→ What is being asked:
Retype the records below exactly as they stand, but with no images.

[Input data Boundary: Start]

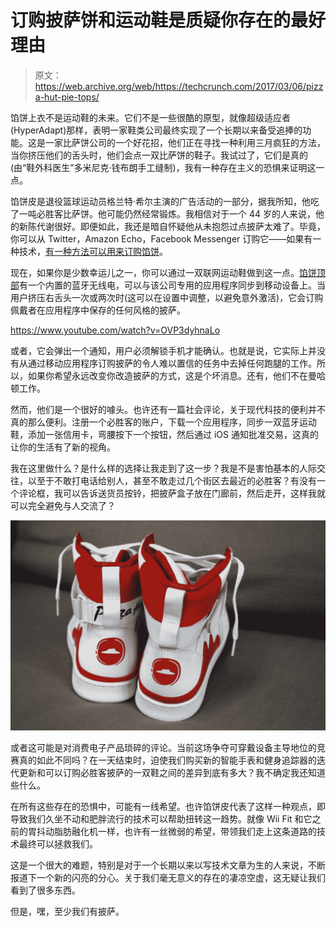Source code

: # 订购披萨饼和运动鞋是质疑你存在的最好理由

> 原文：<https://web.archive.org/web/https://techcrunch.com/2017/03/06/pizza-hut-pie-tops/>

馅饼上衣不是运动鞋的未来。它们不是一些很酷的原型，就像超级适应者(HyperAdapt)那样，表明一家鞋类公司最终实现了一个长期以来备受追捧的功能。这是一家比萨饼公司的一个好花招，他们正在寻找一种利用三月疯狂的方法，当你挤压他们的舌头时，他们会点一双比萨饼的鞋子。我试过了，它们是真的(由“鞋外科医生”多米尼克·钱布朗手工缝制)，我有一种存在主义的恐惧来证明这一点。

馅饼皮是退役篮球运动员格兰特·希尔主演的广告活动的一部分，据我所知，他吃了一吨必胜客比萨饼。他可能仍然经常锻炼。我相信对于一个 44 岁的人来说，他的新陈代谢很好。即便如此，我还是暗自怀疑他从未抱怨过点披萨太难了。毕竟，你可以从 Twitter，Amazon Echo，Facebook Messenger 订购它——如果有一种技术，[有一种方法可以用来订购馅饼](https://web.archive.org/web/20221208132514/https://beta.techcrunch.com/tag/pizza/)。

现在，如果你是少数幸运儿之一，你可以通过一双联网运动鞋做到这一点。[馅饼顶部](https://web.archive.org/web/20221208132514/https://www.youtube.com/watch?v=_SejAQyBLKw)有一个内置的蓝牙无线电，可以与该公司专用的应用程序同步到移动设备上。当用户挤压右舌头一次或两次时(这可以在设置中调整，以避免意外激活)，它会订购佩戴者在应用程序中保存的任何风格的披萨。

https://www.youtube.com/watch?v=OVP3dyhnaLo

或者，它会弹出一个通知，用户必须解锁手机才能确认。也就是说，它实际上并没有从通过移动应用程序订购披萨的令人难以置信的任务中去掉任何跑腿的工作。所以，如果你希望永远改变你改造披萨的方式，这是个坏消息。还有，他们不在曼哈顿工作。

然而，他们是一个很好的噱头。也许还有一篇社会评论，关于现代科技的便利并不真的那么便利。注册一个必胜客的账户，下载一个应用程序，同步一双蓝牙运动鞋，添加一张信用卡，弯腰按下一个按钮，然后通过 iOS 通知批准交易，这真的让你的生活有了新的视角。

我在这里做什么？是什么样的选择让我走到了这一步？我是不是害怕基本的人际交往，以至于不敢打电话给别人，甚至不敢走过几个街区去最近的必胜客？有没有一个评论框，我可以告诉送货员按铃，把披萨盒子放在门廊前，然后走开，这样我就可以完全避免与人交流了？

![](img/0b2fceeb196f374ae1bab8037fc03e6a.png)

或者这可能是对消费电子产品琐碎的评论。当前这场争夺可穿戴设备主导地位的竞赛真的如此不同吗？在一天结束时，迫使我们购买新的智能手表和健身追踪器的迭代更新和可以订购必胜客披萨的一双鞋之间的差异到底有多大？我不确定我还知道些什么。

在所有这些存在的恐惧中，可能有一线希望。也许馅饼皮代表了这样一种观点，即导致我们久坐不动和肥胖流行的技术可以帮助扭转这一趋势。就像 Wii Fit 和它之前的胃抖动脂肪融化机一样，也许有一丝微弱的希望，带领我们走上这条道路的技术最终可以拯救我们。

这是一个很大的难题，特别是对于一个长期以来以写技术文章为生的人来说，不断报道下一个新的闪亮的分心。关于我们毫无意义的存在的凄凉空虚，这无疑让我们看到了很多东西。

但是，嘿，至少我们有披萨。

[Input data Boundary: End]

→ Result of this exercise:
Source code

: # 订购披萨饼和运动鞋是质疑你存在的最好理由

> 原文：<https://web.archive.org/web/https://techcrunch.com/2017/03/06/pizza-hut-pie-tops/>

馅饼上衣不是运动鞋的未来。它们不是一些很酷的原型，就像超级适应者(HyperAdapt)那样，表明一家鞋类公司最终实现了一个长期以来备受追捧的功能。这是一家比萨饼公司的一个好花招，他们正在寻找一种利用三月疯狂的方法，当你挤压他们的舌头时，他们会点一双比萨饼的鞋子。我试过了，它们是真的(由“鞋外科医生”多米尼克·钱布朗手工缝制)，我有一种存在主义的恐惧来证明这一点。

馅饼皮是退役篮球运动员格兰特·希尔主演的广告活动的一部分，据我所知，他吃了一吨必胜客比萨饼。他可能仍然经常锻炼。我相信对于一个 44 岁的人来说，他的新陈代谢很好。即便如此，我还是暗自怀疑他从未抱怨过点披萨太难了。毕竟，你可以从 Twitter，Amazon Echo，Facebook Messenger 订购它——如果有一种技术，[有一种方法可以用来订购馅饼](https://web.archive.org/web/20221208132514/https://beta.techcrunch.com/tag/pizza/)。

现在，如果你是少数幸运儿之一，你可以通过一双联网运动鞋做到这一点。[馅饼顶部](https://web.archive.org/web/20221208132514/https://www.youtube.com/watch?v=_SejAQyBLKw)有一个内置的蓝牙无线电，可以与该公司专用的应用程序同步到移动设备上。当用户挤压右舌头一次或两次时(这可以在设置中调整，以避免意外激活)，它会订购佩戴者在应用程序中保存的任何风格的披萨。

https://www.youtube.com/watch?v=OVP3dyhnaLo

或者，它会弹出一个通知，用户必须解锁手机才能确认。也就是说，它实际上并没有从通过移动应用程序订购披萨的令人难以置信的任务中去掉任何跑腿的工作。所以，如果你希望永远改变你改造披萨的方式，这是个坏消息。还有，他们不在曼哈顿工作。

然而，他们是一个很好的噱头。也许还有一篇社会评论，关于现代科技的便利并不真的那么便利。注册一个必胜客的账户，下载一个应用程序，同步一双蓝牙运动鞋，添加一张信用卡，弯腰按下一个按钮，然后通过 iOS 通知批准交易，这真的让你的生活有了新的视角。

我在这里做什么？是什么样的选择让我走到了这一步？我是不是害怕基本的人际交往，以至于不敢打电话给别人，甚至不敢走过几个街区去最近的必胜客？有没有一个评论框，我可以告诉送货员按铃，把披萨盒子放在门廊前，然后走开，这样我就可以完全避免与人交流了？

![](img/0b2fceeb196f374ae1bab8037fc03e6a.png)

或者这可能是对消费电子产品琐碎的评论。当前这场争夺可穿戴设备主导地位的竞赛真的如此不同吗？在一天结束时，迫使我们购买新的智能手表和健身追踪器的迭代更新和可以订购必胜客披萨的一双鞋之间的差异到底有多大？我不确定我还知道些什么。

在所有这些存在的恐惧中，可能有一线希望。也许馅饼皮代表了这样一种观点，即导致我们久坐不动和肥胖流行的技术可以帮助扭转这一趋势。就像 Wii Fit 和它之前的胃抖动脂肪融化机一样，也许有一丝微弱的希望，带领我们走上这条道路的技术最终可以拯救我们。

这是一个很大的难题，特别是对于一个长期以来以写技术文章为生的人来说，不断报道下一个新的闪亮的分心。关于我们毫无意义的存在的凄凉空虚，这无疑让我们看到了很多东西。

但是，嘿，至少我们有披萨。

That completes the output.